207 VestCursos – Especialista em Preparação para Vestibulares de Alta Concorrência 
 
EXERCÍCIOS DE FIXAÇÃO 
 
Questão 01 
Napoleão Bonaparte assumiu o poder na França, em 1799. A partir 
do chamado Golpe do 18 Brumário, tornou-se primeiro cônsul, 
depois primeiro cônsul vitalício e, posteriormente, imperador. 
Durante o seu governo, 
a) retomou as relações com a Igreja Católica e permitiu total 
autonomia dos seus sacerdotes. 
b) estabeleceu uma monarquia parlamentarista, nos moldes do 
sistema de governo vigente na Inglaterra. 
c) estabeleceu um novo Código Civil que manteve a igualdade 
jurídica para os cidadãos do sexo masculino e o direito à 
propriedade privada. 
d) procurou retomar antigas possessões marítimas francesas, 
envolvendo-se em uma guerra desgastante no Haiti e no sudeste 
asiático. 
e) aliou-se aos “sans culottes”, grupos mais radicais da Revolução 
Francesa, e, por isso, foi derrubado em 1814. 
 
Questão 02 
O golpe do 18 de Brumário de 1799, no contexto da Revolução 
Francesa, derrubou o Diretório, instituiu o sistema do Consulado e 
elevou Napoleão Bonaparte à liderança política da França 
revolucionária. Napoleão manteve-se no poder por um período que 
se estendeu de 1799 até 1815, período esse denominado de Era 
Napoleônica, durante o qual ocorreu a: 
a) consolidação interna do ideário burguês da Revolução e a 
tentativa de sua imposição a diversos países da Europa com a 
expansão militar promovida por Napoleão. 

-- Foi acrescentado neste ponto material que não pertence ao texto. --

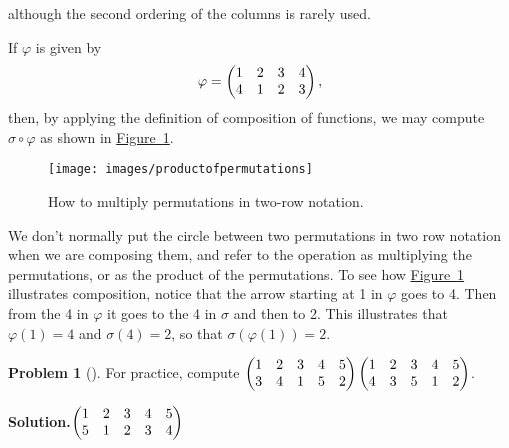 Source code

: \documentclass[10pt,]{book}
\theoremstyle{plain}
\theoremstyle{definition}
\newtheorem{activity}[project]{Problem}
\theoremstyle{definition}
\numberwithin{equation}{chapter}
\newcommand{\amp}{&}
\begin{document}
although the second ordering of the columns is rarely used.%
\par
If \(\varphi\) is given by%
\begin{equation*}
\varphi = \begin{pmatrix}1\amp 2\amp 3\amp 4\cr4\amp 1\amp 2\amp 3
\end{pmatrix} ,
\end{equation*}
then, by applying the definition of composition of functions, we may compute \(\sigma\circ
\varphi\) as shown in \hyperref[permutationproduct]{Figure~\ref{permutationproduct}}.%
\begin{figure}
\centering
\texttt{[image: images/productofpermutations]}
\caption{How to multiply permutations in two-row notation.\label{permutationproduct}}
\end{figure}
We don't normally put the circle between two permutations in two row notation when we are composing them, and refer to the operation as multiplying the permutations, or as the product of the permutations. To see how \hyperref[permutationproduct]{Figure~\ref{permutationproduct}} illustrates composition, notice that the arrow starting at 1 in \(\varphi\) goes to 4. Then from the 4 in \(\varphi\) it goes to the 4 in \(\sigma\) and then to 2. This illustrates that \(\varphi(1)=4\) and \(\sigma(4) =2\), so that \(\sigma(\varphi(1))=2\).%
\begin{activity}[]\label{activity-258}
For practice, compute \(\begin{pmatrix}1\amp 2\amp 3\amp 4\amp 5\cr3\amp 4\amp 1\amp 5\amp 2
\end{pmatrix}
\begin{pmatrix}1\amp 2\amp 3\amp 4\amp 5\cr 4\amp 3\amp 5\amp 1\amp 2
\end{pmatrix}\).%
\par\medskip\noindent%
\textbf{Solution.}\quad \(\begin{pmatrix}1\amp 2\amp 3\amp 4\amp 5\cr5\amp 1\amp 2\amp 3\amp 4
\end{pmatrix}\)%
\end{activity}
\typeout{************************************************}
\typeout{************************************************}
\end{document}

b) retomada do poder político pelos segmentos da nobreza 
provincial francesa com a promulgação do Império (1804) como a 
força política legítima de governo da França do período 
napoleônico. 
c) união de segmentos sociais distintos na defesa do governo 
aristocrático e absolutista de Napoleão, tais como o campesinato e 
a nobreza, com o objetivo de evitar uma invasão estrangeira da 
França revolucionária. 
d) interferência direta das Monarquias Absolutas europeias na 
França, através da ação política da Santa Aliança, ao encerrarem o 
processo revolucionário com seu apoio à ascensão de Napoleão. 

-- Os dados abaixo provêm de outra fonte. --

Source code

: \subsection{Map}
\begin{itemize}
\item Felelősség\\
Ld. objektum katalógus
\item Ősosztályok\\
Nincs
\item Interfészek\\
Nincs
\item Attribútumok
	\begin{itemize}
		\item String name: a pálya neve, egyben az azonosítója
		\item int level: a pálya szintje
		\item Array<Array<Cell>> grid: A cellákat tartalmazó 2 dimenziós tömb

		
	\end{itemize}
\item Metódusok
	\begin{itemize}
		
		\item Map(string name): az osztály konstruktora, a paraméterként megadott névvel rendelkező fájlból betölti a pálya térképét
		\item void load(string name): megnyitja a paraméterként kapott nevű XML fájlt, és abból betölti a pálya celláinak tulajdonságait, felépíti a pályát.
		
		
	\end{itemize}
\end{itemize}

e) formação de diversas coligações que uniriam a França 
revolucionária e a Inglaterra liberal contra os Estados 
aristocráticos, em defesa das conquistas liberais promovidas no 
processo da Revolução Francesa. 
 
Questão 03 
Em 1815, foi encerrado o Congresso de Viena que tinha como 
propósito reorganizar o mapa político da Europa. 
A respeito desse Congresso, considere as seguintes afirmações. 
I. Foi realizado após a derrota de Napoleão Bonaparte, que havia 
alterado o equilíbrio de forças na Europa. 
II. Resultou na formação da Santa Aliança para coibir qualquer 
tentativa de revolução liberal. 
III. Garantiu a Portugal e Espanha ganhos territoriais na Europa, 
por terem lutado contra as forças napoleônicas. 
 
Quais estão corretas? 
a) Apenas I. d) Apenas l e III. 
b) Apenas II. e) I, II e III. 
c) Apenas I e II. 
Questão 04 
Em 1806, o governo de Napoleão Bonaparte instituiu um 
Catecismo para orientar a relação dos indivíduos com o Estado, 
conforme se depreende do trecho a seguir: 
 
“O cristão deve aos príncipes que o governam — e nos devemos 
particularmente a Napoleão I, nosso imperador — amor, respeito, 
obediência, fidelidade, serviço militar e os impostos exigidos para a 
conservação e defesa do Império e de seu trono; nos lhe devemos 
ainda orações fervorosas por sua salvação e pela prosperidade 
espiritual e material do Estado.” 
 
O conteúdo do Catecismo Napoleônico contraria o principio da 
cidadania estabelecido pela Revolução de 1789 porque 
a) o cidadão deve participar diretamente das decisões, sem a 
intermediação de representantes políticos. 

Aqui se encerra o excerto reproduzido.